Appearing before a congressional committee Monday, Miller, the NFL's senior vice president for health and safety, was asked about a connection between hits in football and chronic traumatic encephalopathy. His answer was “certainly yes.”

The NFL has not previously linked playing football to CTE directly.

Miller appeared at a roundtable discussion of concussions before the House Committee on Energy & Commerce and cited the work of Boston University neuropathologist Dr. Ann McKee. She has found CTE in the brains of 90 former pro football players.

CTE can only be detected after death. Among the players found to have CTE in their brains was Hall of Famer Junior Seau.

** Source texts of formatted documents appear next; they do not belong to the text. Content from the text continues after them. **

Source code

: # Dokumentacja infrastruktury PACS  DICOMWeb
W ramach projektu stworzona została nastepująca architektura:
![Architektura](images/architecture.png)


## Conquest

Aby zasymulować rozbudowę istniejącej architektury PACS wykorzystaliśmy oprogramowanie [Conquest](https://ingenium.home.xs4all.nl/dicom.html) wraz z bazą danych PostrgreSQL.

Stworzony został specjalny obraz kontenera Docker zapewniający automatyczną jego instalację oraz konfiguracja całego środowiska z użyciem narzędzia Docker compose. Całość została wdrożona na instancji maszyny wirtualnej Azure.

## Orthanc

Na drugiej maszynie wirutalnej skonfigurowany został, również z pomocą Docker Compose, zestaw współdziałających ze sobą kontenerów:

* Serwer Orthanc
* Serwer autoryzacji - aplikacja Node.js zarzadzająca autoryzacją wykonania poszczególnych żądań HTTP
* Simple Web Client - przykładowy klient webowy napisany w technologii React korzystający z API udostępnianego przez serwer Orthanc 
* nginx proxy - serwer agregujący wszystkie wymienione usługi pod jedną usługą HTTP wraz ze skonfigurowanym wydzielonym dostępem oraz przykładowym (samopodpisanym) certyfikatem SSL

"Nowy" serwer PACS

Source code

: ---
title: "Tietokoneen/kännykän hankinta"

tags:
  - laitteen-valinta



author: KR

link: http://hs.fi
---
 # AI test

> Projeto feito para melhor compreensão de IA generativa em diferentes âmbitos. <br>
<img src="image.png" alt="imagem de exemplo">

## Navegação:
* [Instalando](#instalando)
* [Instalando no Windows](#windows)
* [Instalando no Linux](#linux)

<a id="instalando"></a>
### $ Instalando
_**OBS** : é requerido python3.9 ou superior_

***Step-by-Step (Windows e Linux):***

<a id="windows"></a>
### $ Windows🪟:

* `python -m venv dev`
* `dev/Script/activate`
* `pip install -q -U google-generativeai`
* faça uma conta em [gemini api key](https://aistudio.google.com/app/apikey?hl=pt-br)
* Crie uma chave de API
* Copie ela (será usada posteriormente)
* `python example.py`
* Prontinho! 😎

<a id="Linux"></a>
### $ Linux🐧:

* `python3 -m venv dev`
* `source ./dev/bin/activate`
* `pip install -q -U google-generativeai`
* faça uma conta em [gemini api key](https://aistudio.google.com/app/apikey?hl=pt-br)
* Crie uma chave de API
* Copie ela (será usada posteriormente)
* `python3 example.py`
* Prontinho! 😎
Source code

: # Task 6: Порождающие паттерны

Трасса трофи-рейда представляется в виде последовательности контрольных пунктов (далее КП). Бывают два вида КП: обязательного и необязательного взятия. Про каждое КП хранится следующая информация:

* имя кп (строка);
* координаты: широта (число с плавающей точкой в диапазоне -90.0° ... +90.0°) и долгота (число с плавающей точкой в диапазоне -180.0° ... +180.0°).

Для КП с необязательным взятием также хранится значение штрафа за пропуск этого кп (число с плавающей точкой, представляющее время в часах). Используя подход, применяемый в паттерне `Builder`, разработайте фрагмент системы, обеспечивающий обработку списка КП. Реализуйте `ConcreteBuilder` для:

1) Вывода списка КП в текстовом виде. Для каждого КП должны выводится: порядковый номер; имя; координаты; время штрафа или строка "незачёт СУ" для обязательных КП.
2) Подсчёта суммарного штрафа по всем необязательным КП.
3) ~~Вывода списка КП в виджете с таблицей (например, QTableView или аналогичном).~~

• The Ravens and safety Eric Weddle agreed to terms on a four-year contract. An All-Pro in 2011 and 2014, Weddle has spent his entire nine-year career with the Chargers. Weddle had reportedly narrowed his list to four teams: The Steelers, Cowboys, Raiders and Ravens. One of the longest-tenured Chargers, Weddle started in 13 games in 2015, and missed three with a groin injury. In 137 career games, he has 813 tackles and 19 interceptions — three of which were returned for touchdowns. The 5-foot-10, 200-pound Weddle was voted San Diego's defensive player of the year in 2011, 2013 and 2014.

• Defensive tackle B.J. Raji said he is taking a hiatus from the NFL and will not play in 2016 following seven seasons with the Packers. Raji said in a statement he made the decision after hours of conversation with family members and mentors. He did not rule out a return to the field, but said that he “will definitely not be playing during the 2016 season.” Raji was a free agent after having a good season in 2015 with 22 tackles in 15 regular-season games. His decision leaves a hole up front in the Packers' run defense.

Mark Sanchez says he's the perfect player to follow Peyton Manning in Denver after replacing another QB icon, Brett Favre, in New York his rookie season. Sanchez said at his introductory news conference that his aim is to start for the Broncos no matter which other quarterbacks general manager John Elway might bring in.

• The Vikings signed free agent safety Michael Griffin. The two-time Pro Bowler comes to the Vikings from Tennessee, where he spent the first nine seasons of his career.

• The Rams agreed to a three-year contract with former Titans cornerback Coty Sensabaugh worth up to $19 million, according to multiple reports.

• The Lions re-signed tight end Tim Wright, who appeared in nine games for Detroit in 2015, finishing with nine catches for 77 yards and two touchdowns.

• Free agent linebacker Daren Bates signed with the Raiders after playing his first three seasons with the Rams mostly on special teams.

• The Bears retained a pair of tight ends, agreeing to a two-year contract with Zach Miller and a one-year deal with Rob Housler.